Start of Block
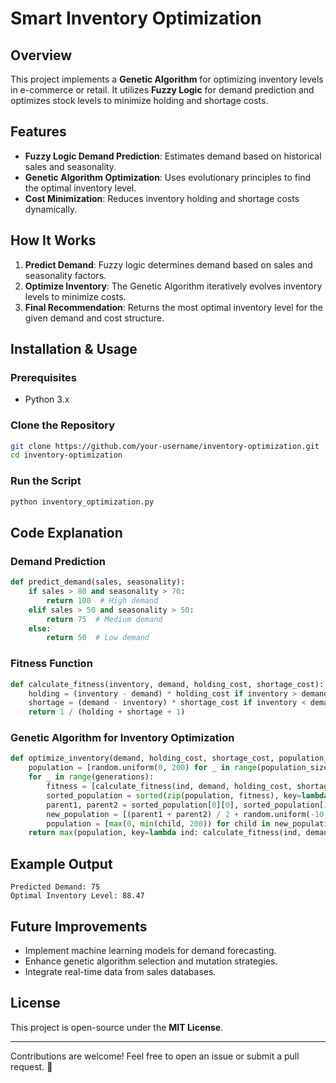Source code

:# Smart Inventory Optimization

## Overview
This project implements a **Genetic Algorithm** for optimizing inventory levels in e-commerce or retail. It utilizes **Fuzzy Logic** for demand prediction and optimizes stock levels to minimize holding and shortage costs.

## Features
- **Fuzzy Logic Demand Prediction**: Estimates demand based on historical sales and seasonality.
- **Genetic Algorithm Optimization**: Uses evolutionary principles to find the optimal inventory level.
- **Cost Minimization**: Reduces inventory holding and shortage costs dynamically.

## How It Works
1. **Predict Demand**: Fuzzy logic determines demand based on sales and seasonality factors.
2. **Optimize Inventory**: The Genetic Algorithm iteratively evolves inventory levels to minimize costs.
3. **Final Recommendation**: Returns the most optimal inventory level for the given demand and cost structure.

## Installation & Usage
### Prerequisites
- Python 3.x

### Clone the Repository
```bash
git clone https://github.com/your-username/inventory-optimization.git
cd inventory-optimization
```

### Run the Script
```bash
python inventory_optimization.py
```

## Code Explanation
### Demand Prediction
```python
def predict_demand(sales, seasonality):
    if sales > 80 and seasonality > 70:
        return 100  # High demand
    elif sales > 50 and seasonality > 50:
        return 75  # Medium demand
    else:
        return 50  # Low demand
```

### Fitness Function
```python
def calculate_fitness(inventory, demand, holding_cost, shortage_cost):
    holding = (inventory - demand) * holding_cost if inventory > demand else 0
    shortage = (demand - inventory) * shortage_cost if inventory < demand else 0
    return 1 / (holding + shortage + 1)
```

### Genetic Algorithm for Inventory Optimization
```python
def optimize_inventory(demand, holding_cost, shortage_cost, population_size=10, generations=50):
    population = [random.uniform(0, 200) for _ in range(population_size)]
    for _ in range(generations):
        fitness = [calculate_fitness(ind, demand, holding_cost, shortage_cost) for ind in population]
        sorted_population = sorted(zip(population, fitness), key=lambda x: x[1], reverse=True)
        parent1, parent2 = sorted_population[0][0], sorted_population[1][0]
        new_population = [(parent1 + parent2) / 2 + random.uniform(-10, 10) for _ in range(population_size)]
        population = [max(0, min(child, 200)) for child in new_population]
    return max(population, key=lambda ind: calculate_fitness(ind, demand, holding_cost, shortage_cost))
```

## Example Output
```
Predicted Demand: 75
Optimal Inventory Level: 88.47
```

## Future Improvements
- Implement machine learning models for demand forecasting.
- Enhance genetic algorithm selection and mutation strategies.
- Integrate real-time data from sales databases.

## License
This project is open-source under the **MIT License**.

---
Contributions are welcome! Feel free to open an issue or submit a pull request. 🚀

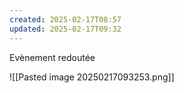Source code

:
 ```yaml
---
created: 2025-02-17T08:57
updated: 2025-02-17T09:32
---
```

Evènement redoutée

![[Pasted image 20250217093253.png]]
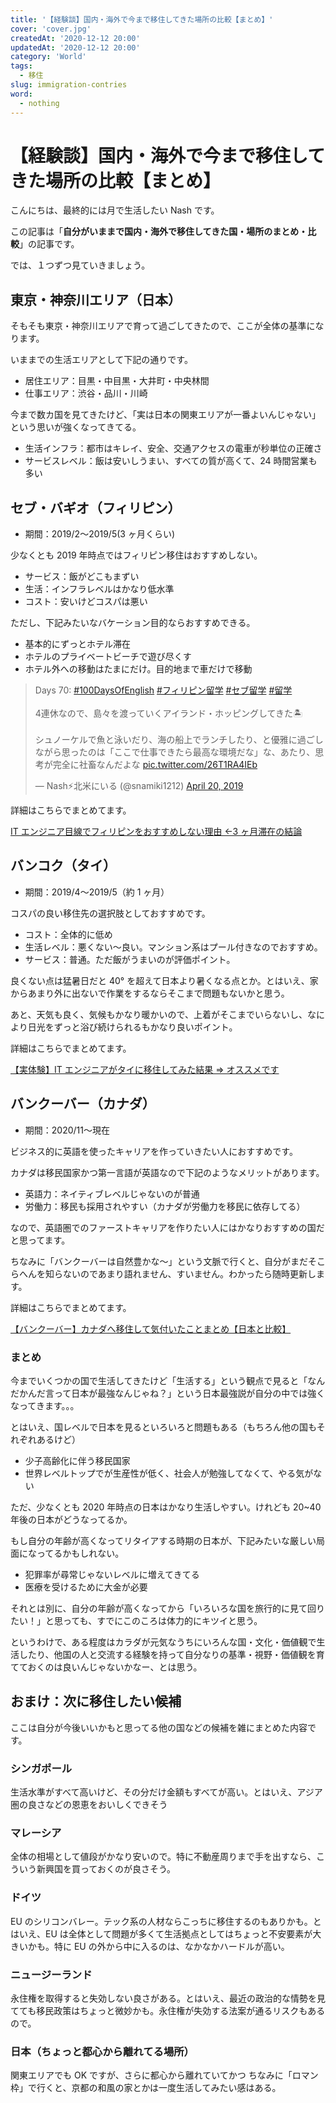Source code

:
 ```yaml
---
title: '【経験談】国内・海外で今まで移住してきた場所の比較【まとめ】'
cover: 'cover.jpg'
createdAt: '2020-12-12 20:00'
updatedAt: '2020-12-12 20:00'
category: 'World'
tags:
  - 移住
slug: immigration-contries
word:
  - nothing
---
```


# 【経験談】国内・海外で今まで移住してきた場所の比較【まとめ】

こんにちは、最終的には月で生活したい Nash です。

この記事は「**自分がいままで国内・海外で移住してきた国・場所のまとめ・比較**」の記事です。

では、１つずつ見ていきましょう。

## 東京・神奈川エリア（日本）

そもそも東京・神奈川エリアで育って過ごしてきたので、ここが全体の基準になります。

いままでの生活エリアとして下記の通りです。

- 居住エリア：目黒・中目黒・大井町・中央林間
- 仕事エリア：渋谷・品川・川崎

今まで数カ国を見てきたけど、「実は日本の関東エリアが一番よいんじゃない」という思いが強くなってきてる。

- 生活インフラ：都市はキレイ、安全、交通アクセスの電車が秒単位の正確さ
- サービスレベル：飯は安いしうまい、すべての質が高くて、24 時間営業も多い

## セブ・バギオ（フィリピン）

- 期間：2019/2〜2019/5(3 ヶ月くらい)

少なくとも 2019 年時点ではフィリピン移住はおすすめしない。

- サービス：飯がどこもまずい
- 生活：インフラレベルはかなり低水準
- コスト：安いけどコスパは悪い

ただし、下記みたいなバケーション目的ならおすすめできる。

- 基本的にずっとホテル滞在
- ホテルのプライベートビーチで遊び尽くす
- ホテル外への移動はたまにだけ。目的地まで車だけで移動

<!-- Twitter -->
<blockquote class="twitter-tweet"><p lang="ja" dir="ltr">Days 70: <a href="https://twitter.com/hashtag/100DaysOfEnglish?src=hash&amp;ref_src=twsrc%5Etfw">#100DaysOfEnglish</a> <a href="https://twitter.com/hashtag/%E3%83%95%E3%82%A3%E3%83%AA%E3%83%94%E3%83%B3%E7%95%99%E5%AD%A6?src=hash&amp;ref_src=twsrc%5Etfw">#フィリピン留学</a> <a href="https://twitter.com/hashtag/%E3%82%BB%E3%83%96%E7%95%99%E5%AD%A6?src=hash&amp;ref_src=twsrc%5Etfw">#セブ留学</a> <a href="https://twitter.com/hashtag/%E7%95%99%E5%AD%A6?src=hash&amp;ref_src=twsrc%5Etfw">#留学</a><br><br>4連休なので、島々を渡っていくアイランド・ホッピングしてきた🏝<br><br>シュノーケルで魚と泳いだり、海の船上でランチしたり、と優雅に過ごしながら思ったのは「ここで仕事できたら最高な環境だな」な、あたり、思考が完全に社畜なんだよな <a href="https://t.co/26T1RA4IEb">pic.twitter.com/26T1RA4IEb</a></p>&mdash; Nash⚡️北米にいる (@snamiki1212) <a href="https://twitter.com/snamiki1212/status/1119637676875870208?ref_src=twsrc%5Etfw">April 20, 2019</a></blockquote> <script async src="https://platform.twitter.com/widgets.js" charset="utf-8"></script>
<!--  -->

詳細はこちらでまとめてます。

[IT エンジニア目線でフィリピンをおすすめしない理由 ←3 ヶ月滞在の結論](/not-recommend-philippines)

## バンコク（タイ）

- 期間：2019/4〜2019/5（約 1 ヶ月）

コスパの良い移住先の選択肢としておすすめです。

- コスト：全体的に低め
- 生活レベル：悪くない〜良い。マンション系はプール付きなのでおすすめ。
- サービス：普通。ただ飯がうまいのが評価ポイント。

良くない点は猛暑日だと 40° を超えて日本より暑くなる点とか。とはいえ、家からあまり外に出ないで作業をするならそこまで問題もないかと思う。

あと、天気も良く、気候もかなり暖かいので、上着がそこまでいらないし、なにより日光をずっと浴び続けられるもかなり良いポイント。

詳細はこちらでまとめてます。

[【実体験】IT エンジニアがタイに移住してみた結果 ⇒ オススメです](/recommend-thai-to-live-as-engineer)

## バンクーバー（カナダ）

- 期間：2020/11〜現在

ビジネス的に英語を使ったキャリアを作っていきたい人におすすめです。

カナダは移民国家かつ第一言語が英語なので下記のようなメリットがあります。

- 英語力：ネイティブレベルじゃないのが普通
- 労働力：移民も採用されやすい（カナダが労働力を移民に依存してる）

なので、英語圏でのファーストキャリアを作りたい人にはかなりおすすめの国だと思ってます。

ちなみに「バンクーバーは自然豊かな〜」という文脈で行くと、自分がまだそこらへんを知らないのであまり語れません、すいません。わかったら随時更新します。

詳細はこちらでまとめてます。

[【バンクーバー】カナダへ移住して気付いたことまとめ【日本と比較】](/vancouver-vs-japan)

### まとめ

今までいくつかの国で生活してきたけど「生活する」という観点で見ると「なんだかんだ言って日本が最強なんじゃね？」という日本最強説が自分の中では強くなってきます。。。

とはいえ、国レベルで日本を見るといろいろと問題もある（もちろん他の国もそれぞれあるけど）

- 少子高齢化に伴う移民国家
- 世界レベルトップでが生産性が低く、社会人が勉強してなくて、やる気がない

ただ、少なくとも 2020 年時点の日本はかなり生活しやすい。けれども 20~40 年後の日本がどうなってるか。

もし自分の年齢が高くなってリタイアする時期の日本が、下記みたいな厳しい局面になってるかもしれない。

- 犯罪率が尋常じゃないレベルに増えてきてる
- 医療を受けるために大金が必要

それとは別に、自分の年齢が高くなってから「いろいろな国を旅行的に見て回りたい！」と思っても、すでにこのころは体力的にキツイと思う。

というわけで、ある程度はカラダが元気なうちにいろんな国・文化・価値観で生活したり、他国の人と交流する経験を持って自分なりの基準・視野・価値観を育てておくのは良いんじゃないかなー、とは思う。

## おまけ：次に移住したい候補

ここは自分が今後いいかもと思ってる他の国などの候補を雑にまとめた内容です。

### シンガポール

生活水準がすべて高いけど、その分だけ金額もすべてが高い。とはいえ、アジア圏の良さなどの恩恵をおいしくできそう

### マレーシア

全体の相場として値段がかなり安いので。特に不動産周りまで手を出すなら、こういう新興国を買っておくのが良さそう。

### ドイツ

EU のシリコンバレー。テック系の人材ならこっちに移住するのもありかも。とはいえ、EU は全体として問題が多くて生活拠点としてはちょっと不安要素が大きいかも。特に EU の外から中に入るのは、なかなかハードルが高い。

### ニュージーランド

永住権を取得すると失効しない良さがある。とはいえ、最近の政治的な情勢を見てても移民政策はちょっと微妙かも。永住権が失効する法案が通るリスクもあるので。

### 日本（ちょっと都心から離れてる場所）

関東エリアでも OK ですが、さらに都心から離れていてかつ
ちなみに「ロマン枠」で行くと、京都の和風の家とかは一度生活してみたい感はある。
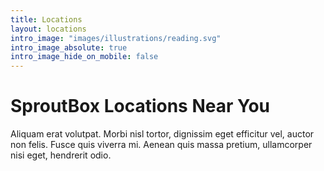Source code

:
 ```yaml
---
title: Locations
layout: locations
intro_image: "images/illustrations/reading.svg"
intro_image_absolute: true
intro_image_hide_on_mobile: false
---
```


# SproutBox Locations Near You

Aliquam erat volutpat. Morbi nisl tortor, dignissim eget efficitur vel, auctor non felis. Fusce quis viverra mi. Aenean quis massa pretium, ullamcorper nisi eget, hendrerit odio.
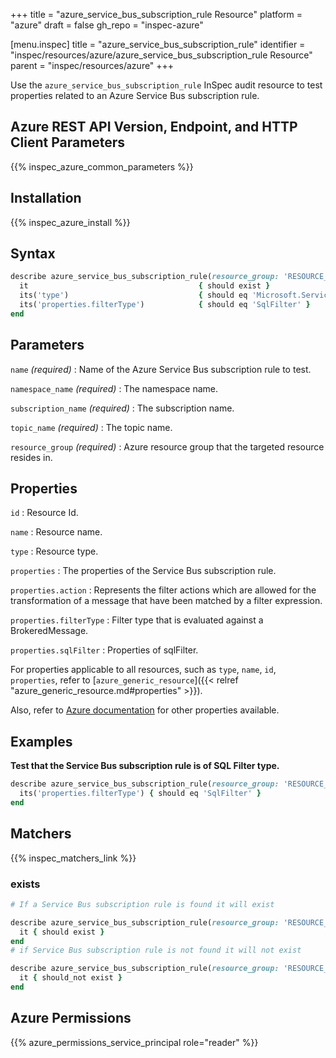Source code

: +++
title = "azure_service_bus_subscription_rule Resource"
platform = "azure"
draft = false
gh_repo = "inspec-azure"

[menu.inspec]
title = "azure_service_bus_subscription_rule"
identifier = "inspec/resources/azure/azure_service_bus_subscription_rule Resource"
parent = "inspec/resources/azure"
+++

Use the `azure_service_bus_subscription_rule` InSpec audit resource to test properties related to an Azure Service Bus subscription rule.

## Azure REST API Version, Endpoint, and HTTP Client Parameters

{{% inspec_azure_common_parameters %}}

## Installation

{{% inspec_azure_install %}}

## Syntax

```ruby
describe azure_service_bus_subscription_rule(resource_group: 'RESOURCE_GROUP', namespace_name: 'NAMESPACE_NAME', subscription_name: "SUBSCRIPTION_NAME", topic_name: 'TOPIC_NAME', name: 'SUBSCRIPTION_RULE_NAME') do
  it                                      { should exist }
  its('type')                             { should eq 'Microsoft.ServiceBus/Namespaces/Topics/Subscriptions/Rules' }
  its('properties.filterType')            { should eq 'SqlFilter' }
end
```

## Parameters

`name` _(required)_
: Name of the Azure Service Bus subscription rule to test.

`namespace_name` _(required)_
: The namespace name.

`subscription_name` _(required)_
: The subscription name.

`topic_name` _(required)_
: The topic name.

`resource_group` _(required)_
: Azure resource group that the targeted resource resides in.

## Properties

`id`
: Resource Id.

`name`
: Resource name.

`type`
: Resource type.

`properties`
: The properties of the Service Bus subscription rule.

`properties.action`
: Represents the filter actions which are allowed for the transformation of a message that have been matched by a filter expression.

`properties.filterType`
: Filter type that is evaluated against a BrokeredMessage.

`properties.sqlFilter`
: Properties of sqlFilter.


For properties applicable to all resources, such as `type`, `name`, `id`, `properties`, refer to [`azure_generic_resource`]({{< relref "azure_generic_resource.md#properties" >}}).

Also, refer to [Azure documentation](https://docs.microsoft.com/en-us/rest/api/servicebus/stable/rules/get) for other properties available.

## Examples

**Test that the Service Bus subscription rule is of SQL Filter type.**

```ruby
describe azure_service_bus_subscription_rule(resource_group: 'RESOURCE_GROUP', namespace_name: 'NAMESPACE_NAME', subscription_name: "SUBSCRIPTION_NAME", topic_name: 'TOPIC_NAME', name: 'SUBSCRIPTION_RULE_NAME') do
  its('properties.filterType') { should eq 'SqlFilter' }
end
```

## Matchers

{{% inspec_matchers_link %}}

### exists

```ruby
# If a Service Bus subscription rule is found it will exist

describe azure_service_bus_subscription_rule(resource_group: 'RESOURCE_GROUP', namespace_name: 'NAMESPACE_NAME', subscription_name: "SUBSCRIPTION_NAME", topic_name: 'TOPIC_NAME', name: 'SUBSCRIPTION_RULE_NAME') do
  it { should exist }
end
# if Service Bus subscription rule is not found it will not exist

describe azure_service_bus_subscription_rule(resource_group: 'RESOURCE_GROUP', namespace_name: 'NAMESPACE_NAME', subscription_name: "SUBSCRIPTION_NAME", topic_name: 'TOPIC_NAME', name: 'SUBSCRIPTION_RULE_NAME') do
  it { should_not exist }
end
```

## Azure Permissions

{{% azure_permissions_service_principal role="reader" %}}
End of Block
**TASK TO COMPLETE**:
Where in the entries above does the word "sales" appear? Copy each line that has it.

**RESULT FOR THIS TASK**:
- **Fuzzy Logic Demand Prediction**: Estimates demand based on historical sales and seasonality.
1. **Predict Demand**: Fuzzy logic determines demand based on sales and seasonality factors.
def predict_demand(sales, seasonality):
    if sales > 80 and seasonality > 70:
    elif sales > 50 and seasonality > 50:
- Integrate real-time data from sales databases.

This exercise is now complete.